Re: Priority based queuing

Patrick Hemmer Sat, 05 May 2018 10:35:25 -0700


On 2018/5/5 01:29, Willy Tarreau wrote:
> On Fri, May 04, 2018 at 06:49:00PM -0400, Patrick Hemmer wrote:
>> I'm not quite following the need for multiple queues. Why wouldn't you
>> just have one sorted queue, where if multiple pending requests have the
>> same priority, then they're FIFO.
> That's what the time-ordered queue does. I proposed this so that you can
> ensure that lower priorities are always processed first until there is no
> more of the same level.
Ah, I was considering the 2 solutions as an either-or choice. Not that
you'd use both in the same configuration, or at least in the same backend.


>> The queue was implemented using the existing pendconns code. The only
>> thing that was changed was to insert in sorted order. Obviously this is
>> just a quick and dirty implementation. There are lots of priority queue
>> implementations to choose from, and I don't know which one is best
>> suited to this kind of task. We could keep the existing sorted
>> linked-list, and just do some optimizations for insertion. Or we could
>> switch to some sort of tree. The linked-list has the advantage in that I
>> suspect that the vast majority of additions will append to the end, and
>> pops are always off the front, so well suited to a linked list. A tree
>> might become very unbalanced very fast, and require lots of maintenance.
> No, trees are quite cheap, we use them absolutely everywhere now. Just
> take a look at wake_expired_tasks() to get an idea.
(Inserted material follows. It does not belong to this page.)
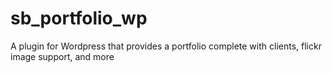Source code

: # sb_portfolio_wp
A plugin for Wordpress that provides a portfolio complete with clients, flickr image support, and more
In fact every single
> time we've been relying on lists doing linear lookups, we've got several
> bug reports about haproxy eating all the CPU because some people were
> using it in a way that wasn't initially considered as reasonable but
> which made a lot of sense to them.
This is why I liked the idea of a single implementation. It gave the
flexibility to the user to do whatever they wanted (time or class
based). Granted I was only thinking of doing one or the other, but the
user could still do both, they would just have to manage dedicating a
range to the date/class. Maybe someone would want to consider date
before class.

> In this case you'd be better of with the principle consisting in using
> a larger integer with the priority at the top and the date at the bottom.
> But that's where I said that it would require two lookups to deal with
> wrapping date so I'm not sure it's any better than using multiple queues.
> Well, at least it's less maintenance burden. The detailed principle is
> the following :
>
>    uint64_t priority :
>
>         63            32 31             0
>         [ hard priority |     date       ]
>
>    next = lookup_first(queue);
>    if (!next)
>       return;
>  
>    => next is the lowest value of both priority and date
>
> Then you perform a second lookup with the oldest past date for the same
> priority level :
>
>    key = (next->key & 0xffffffff00000000ULL) | (now_ms - TIMER_LOOK_BACK);
>    next2 = lookup_ge(queue, key);
>    if (next2 && !((next2->value ^ next->value) >> 32))
>       next=next2
>
> Then you dequeue next which is always the next one.
>
> That's where I thought that using two distinct levels was simpler, but
> if we factor in the fact that it would limit the number of priority
> classes and would require more maintenance code, it's probably not
> worth the hassle to save the 4 extra lines we have above to respect
> the wrapping date.
>
> Also I'm thinking that we can even use 32-bit by putting the frontier
> between the date and the fixed priority (let's call it class) somewhere
> else :
>   - 8 bit class + 24 bit offset  => 256 classes and +/- 2.3 hours offsets
>   - 12 bit class + 20 bit offset => 4096 classes and +/- 8 minutes offsets
>   - 16 bit class + 16 bit offset => 64k classes and +/- 32 second offsets
What's the benefit to using 32-bit over 64-bit, and is that benefit
worth the cost of the added code complexity and processing time? If we
used 64-bit, we could do a 16/48 bit split and have an absolute
timestamp out to year 10889 at millisecond precision.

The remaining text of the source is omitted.